EXERCISE GOAL: Word for word, set down every line of the entries below from the line with "the decomposition-ensemble strategy." to the line with "the data distribution.", including both, and no other line.

Dataset entries:
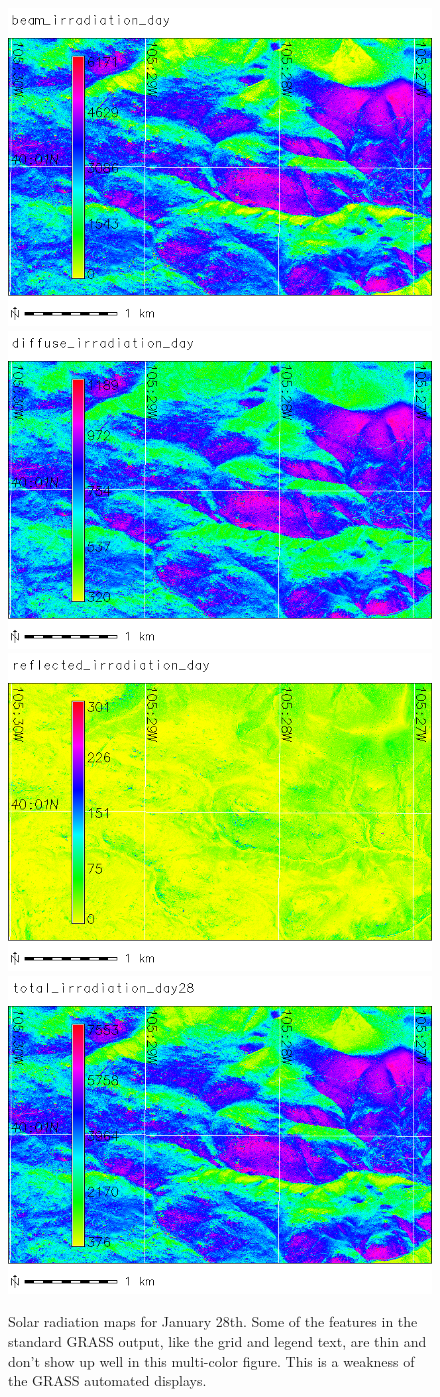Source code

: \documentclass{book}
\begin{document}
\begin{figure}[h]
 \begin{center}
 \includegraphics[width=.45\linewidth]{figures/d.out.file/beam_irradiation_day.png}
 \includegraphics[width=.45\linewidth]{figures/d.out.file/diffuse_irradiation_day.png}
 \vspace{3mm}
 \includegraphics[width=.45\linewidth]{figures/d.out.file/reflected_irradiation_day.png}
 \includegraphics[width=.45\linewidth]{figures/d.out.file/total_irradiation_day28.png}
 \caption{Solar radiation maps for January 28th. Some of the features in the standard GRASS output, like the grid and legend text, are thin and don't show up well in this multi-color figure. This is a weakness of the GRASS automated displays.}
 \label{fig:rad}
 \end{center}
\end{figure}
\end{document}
---
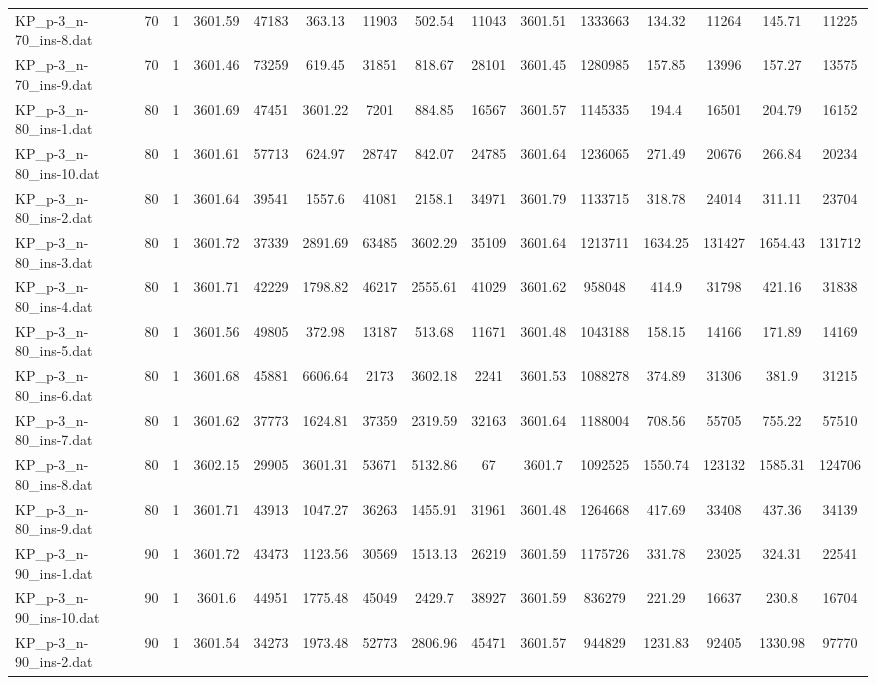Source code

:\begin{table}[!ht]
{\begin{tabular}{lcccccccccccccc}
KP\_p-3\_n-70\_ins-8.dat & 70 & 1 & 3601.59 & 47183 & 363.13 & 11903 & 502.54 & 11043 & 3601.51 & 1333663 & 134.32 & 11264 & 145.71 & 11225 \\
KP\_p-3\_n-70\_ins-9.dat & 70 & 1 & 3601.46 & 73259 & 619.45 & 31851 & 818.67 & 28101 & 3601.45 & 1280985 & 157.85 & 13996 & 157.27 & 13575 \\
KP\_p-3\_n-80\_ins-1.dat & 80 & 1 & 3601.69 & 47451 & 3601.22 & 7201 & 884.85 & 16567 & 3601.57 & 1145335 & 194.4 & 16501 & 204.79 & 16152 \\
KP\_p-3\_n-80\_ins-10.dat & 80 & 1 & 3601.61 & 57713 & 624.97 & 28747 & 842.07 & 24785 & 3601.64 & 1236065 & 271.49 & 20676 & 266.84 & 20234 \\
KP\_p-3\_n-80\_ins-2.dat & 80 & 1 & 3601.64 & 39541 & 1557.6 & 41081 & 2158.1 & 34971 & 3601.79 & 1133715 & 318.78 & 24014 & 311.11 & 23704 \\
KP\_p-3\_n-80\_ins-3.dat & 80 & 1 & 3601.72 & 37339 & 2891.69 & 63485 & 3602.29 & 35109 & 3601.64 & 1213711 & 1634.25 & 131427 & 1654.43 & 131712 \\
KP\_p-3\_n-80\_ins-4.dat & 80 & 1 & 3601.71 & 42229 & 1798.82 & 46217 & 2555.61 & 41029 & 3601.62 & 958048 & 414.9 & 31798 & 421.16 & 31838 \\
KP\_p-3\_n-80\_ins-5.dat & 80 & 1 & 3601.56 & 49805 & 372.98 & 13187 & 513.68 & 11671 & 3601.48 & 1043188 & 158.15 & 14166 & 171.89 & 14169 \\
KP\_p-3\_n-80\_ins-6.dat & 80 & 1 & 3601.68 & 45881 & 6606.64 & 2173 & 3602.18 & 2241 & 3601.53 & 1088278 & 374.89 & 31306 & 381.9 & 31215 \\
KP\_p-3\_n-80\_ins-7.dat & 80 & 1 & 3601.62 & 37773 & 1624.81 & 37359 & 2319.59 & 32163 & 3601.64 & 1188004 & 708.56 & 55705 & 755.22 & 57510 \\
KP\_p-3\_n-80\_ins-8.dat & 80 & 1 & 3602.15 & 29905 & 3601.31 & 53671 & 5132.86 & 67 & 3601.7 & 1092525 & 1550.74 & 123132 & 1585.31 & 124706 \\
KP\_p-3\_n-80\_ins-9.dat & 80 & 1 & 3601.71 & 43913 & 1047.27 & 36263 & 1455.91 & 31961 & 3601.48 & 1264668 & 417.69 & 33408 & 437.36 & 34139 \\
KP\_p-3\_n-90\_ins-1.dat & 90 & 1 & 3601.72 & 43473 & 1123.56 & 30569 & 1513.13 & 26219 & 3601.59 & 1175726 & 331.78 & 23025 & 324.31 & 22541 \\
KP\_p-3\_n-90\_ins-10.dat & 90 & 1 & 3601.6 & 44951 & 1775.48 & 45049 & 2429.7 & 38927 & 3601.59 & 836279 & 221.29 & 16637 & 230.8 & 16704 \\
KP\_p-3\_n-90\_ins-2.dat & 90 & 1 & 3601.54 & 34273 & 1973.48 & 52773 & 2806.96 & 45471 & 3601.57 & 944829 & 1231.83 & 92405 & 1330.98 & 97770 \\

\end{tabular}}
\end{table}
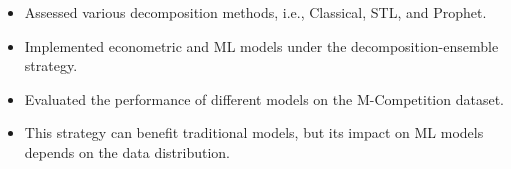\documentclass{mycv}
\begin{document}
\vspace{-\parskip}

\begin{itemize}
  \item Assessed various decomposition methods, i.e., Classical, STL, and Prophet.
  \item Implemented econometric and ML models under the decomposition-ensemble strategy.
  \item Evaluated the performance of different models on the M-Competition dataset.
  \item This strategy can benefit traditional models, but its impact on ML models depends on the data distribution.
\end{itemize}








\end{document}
==
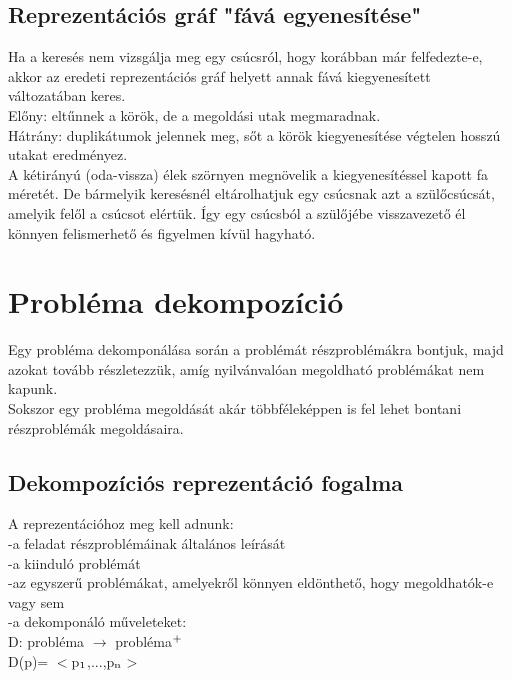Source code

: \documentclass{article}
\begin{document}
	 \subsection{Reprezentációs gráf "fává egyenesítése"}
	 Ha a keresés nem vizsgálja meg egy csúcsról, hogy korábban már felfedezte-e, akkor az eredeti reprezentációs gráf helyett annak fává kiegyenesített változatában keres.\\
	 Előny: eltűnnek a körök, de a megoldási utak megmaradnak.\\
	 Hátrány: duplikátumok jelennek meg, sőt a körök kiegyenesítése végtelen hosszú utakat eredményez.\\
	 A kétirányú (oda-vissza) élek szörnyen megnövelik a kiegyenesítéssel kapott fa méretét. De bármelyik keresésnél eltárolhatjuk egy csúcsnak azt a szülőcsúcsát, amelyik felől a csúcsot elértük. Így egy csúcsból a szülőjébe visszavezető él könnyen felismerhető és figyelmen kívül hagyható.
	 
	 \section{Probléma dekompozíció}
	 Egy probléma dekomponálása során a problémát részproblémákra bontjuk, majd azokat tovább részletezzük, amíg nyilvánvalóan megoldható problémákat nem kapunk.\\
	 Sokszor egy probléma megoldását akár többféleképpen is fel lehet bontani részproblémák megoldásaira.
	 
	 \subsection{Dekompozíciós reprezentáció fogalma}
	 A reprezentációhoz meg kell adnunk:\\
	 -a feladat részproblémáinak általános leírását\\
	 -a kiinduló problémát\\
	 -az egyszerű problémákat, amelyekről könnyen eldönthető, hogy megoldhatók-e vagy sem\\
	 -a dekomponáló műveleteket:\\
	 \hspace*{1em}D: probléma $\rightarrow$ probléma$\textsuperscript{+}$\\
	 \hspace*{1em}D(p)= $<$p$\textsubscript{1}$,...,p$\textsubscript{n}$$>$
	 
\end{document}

RESPONSE TO THIS EXERCISE:
  \item Implemented econometric and ML models under the decomposition-ensemble strategy.
  \item Evaluated the performance of different models on the M-Competition dataset.
  \item This strategy can benefit traditional models, but its impact on ML models depends on the data distribution.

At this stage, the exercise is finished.